And you may find yourself in a beautiful house
With a beautiful wife
And you may ask yourself, well
How did I get here?…

You may ask yourself
What is that beautiful house?
You may ask yourself
Where does that highway go to?
And you may ask yourself
Am I right? Am I wrong?
And you may say to yourself
“My God! What have I done?”
[Talking Heads Once in a Lifetime]

Mid-Career is the most difficult part of an art world journey, and most are unprepared for it. When artists first “arrive” it may have taken 10 years to sort themselves out, to find the ideas and styles that would get them that first public opportunity. But after a couple of years showing this work, it’s imperative that they come up with something more, something that pushes those early ideas a bit further.
However, when an artist is in production mode – let’s say they might have an art fair, a mid-west museum exhibition and a speculative introductory show in Berlin coming up – it’s hard to gauge at what point they must begin to develop their work rather than repeat their work. After all they have customers to satisfy.
A mid-career artist might find that they do not have the time to develop – between the needs of collectors, gallerists and the market – they may never get the chance to think their way into a new body of work, a new style, and a more complex vision. Their focus, their lives, have changed.

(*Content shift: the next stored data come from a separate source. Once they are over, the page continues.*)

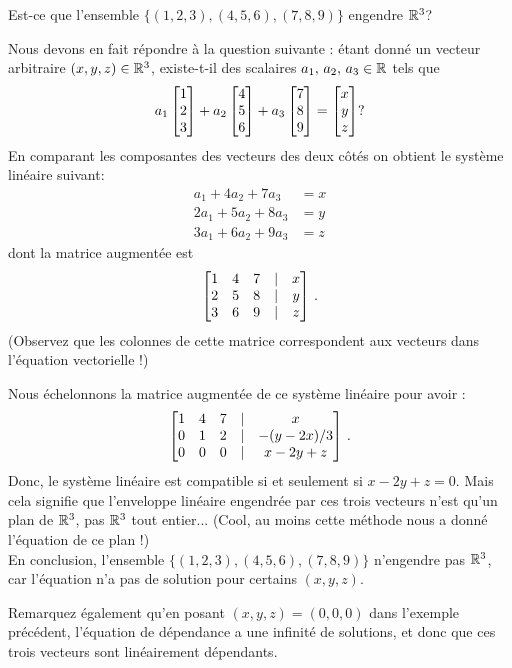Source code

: \begin{myprob} Est-ce que l'ensemble $\{(1,2,3), (4,5,6), (7,8,9)\}$ engendre $\mathbb{R}^3$?

\begin{mysol} 
Nous devons en fait répondre à la question suivante : étant donné un vecteur arbitraire
$(x,y,z)\in\mathbb{R}^3$, existe-t-il des scalaires $a_1,\, a_2,\, a_3\in\mathbb{R}$ tels que
$$
a_1 \left[ \begin{matrix} 1\\2\\3 \end{matrix} \right] + a_2\left[ \begin{matrix} 4\\5\\6 \end{matrix} \right] + a_3 \left[ \begin{matrix} 7\\8\\9 \end{matrix} \right] = \left[ \begin{matrix} x\\y\\z \end{matrix} \right]?
$$
En comparant les composantes des vecteurs des deux c\^ot\'es on obtient le syst\`eme lin\'eaire suivant:
\begin{align*}
a_1 +4a_2 + 7a_3 &= x\\
2a_1+5a_2+ 8a_3 &=y\\
3a_1+6a_2 +9a_3 &= z
\end{align*}
dont la matrice augment\'ee est
$$
\left[ \begin{matrix} 1 & 4 & 7 &|& x\\
2 & 5 & 8 &|& y\\
3 & 6 & 9 &|& z \end{matrix} \right]\,.
$$
(Observez que les colonnes de cette matrice correspondent aux vecteurs dans
l'\'equation vectorielle !)

Nous \'echelonnons la matrice augment\'ee de ce système linéaire pour avoir  :
$$
\left[ \begin{matrix} 1 & 4 & 7 &|& x\\
0 & 1 & 2 &|& -(y-2x)/3\\
0 & 0 & 0 &|& x-2y+z
 \end{matrix} \right]\,.
$$
Donc, le système linéaire est compatible si et seulement si $x-2y+z=0$.
Mais cela signifie que l'enveloppe lin\'eaire engendr\'ee par ces trois vecteurs n'est qu'un plan de $\mathbb{R}^3$, pas $\mathbb{R}^3$ tout entier... (Cool, au moins cette méthode nous a donné l'équation de ce plan !)\\
En conclusion, l'ensemble $\{(1,2,3), (4,5,6), (7,8,9)\}$ n'engendre pas $\mathbb{R}^3$, car l'\'equation n'a pas de solution pour certains $(x,y,z)$.
\end{mysol}\end{myprob}

Remarquez également qu'en posant $(x,y,z)=(0,0,0)$ dans l'exemple précédent, l'équation de dépendance a une infinit\'e de solutions, et donc que ces trois vecteurs sont linéairement dépendants.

“It is definitely a sensitive time for male and female artists,” said Mary Sabbatino, who, as vice president and partner of Galerie Lelong, has worked with or represented the estates of artists such as Nancy Spero, Etel Adnan, and Ana Mendieta. Collectors will take a chance on younger artists, especially at a lower price point; artists with established museum track records are considered a surer bet. Curators, meanwhile, would prefer to be credited with the discovery of a new voice.
“In mid-career, artists are kind of in the middle. They’re neither completely vetted, nor are they new,” said Sabbatino.
An artist might make a big splash when they’re younger and then they get into this mid-career phase when they’re not the name any more, and then they kind of disappear,” said Gilrain.
[Anna Louise Sussman on Mid-Career Artists]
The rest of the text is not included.